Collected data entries
^^^^^^^^^^^^^^^^

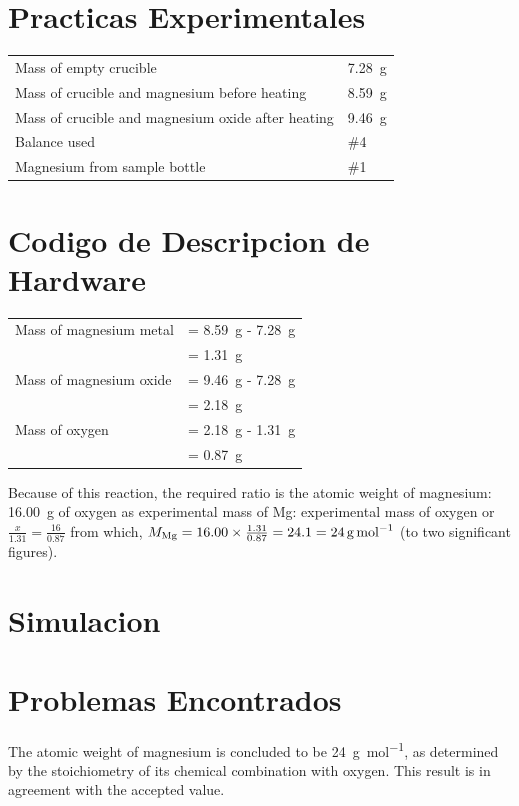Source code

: \documentclass{article}
\begin{document}
\section{Practicas Experimentales}
\begin{tabular}{ll}
Mass of empty crucible & \SI{7.28}{\gram}\\
Mass of crucible and magnesium before heating & \SI{8.59}{\gram}\\
Mass of crucible and magnesium oxide after heating & \SI{9.46}{\gram}\\
Balance used & \#4\\
Magnesium from sample bottle & \#1
\end{tabular}
\section{Codigo de Descripcion de Hardware}
\begin{tabular}{ll}
Mass of magnesium metal & = \SI{8.59}{\gram} - \SI{7.28}{\gram}\\
& = \SI{1.31}{\gram}\\
Mass of magnesium oxide & = \SI{9.46}{\gram} - \SI{7.28}{\gram}\\
& = \SI{2.18}{\gram}\\
Mass of oxygen & = \SI{2.18}{\gram} - \SI{1.31}{\gram}\\
& = \SI{0.87}{\gram}
\end{tabular}

Because of this reaction, the required ratio is the atomic weight of magnesium: \SI{16.00}{\gram} of oxygen as experimental mass of Mg: experimental mass of oxygen or $\frac{x}{1.31}=\frac{16}{0.87}$ from which, $M_{\ce{Mg}} = 16.00 \times \frac{1.31}{0.87} = 24.1 = \SI{24}{\gram\per\mole}$ (to two significant figures).

\section{Simulacion}
\section{Problemas Encontrados}
The atomic weight of magnesium is concluded to be \SI{24}{\gram\per\mol}, as determined by the stoichiometry of its chemical combination with oxygen. This result is in agreement with the accepted value.
\end{document}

^^^^^^^^^^^^^^^^

> _Your instructions_
Every line holding the string "weight" should be copied here, so please find those lines in the data.

> _Answer below_
Because of this reaction, the required ratio is the atomic weight of magnesium: \SI{16.00}{\gram} of oxygen as experimental mass of Mg: experimental mass of oxygen or $\frac{x}{1.31}=\frac{16}{0.87}$ from which, $M_{\ce{Mg}} = 16.00 \times \frac{1.31}{0.87} = 24.1 = \SI{24}{\gram\per\mole}$ (to two significant figures).
The atomic weight of magnesium is concluded to be \SI{24}{\gram\per\mol}, as determined by the stoichiometry of its chemical combination with oxygen. This result is in agreement with the accepted value.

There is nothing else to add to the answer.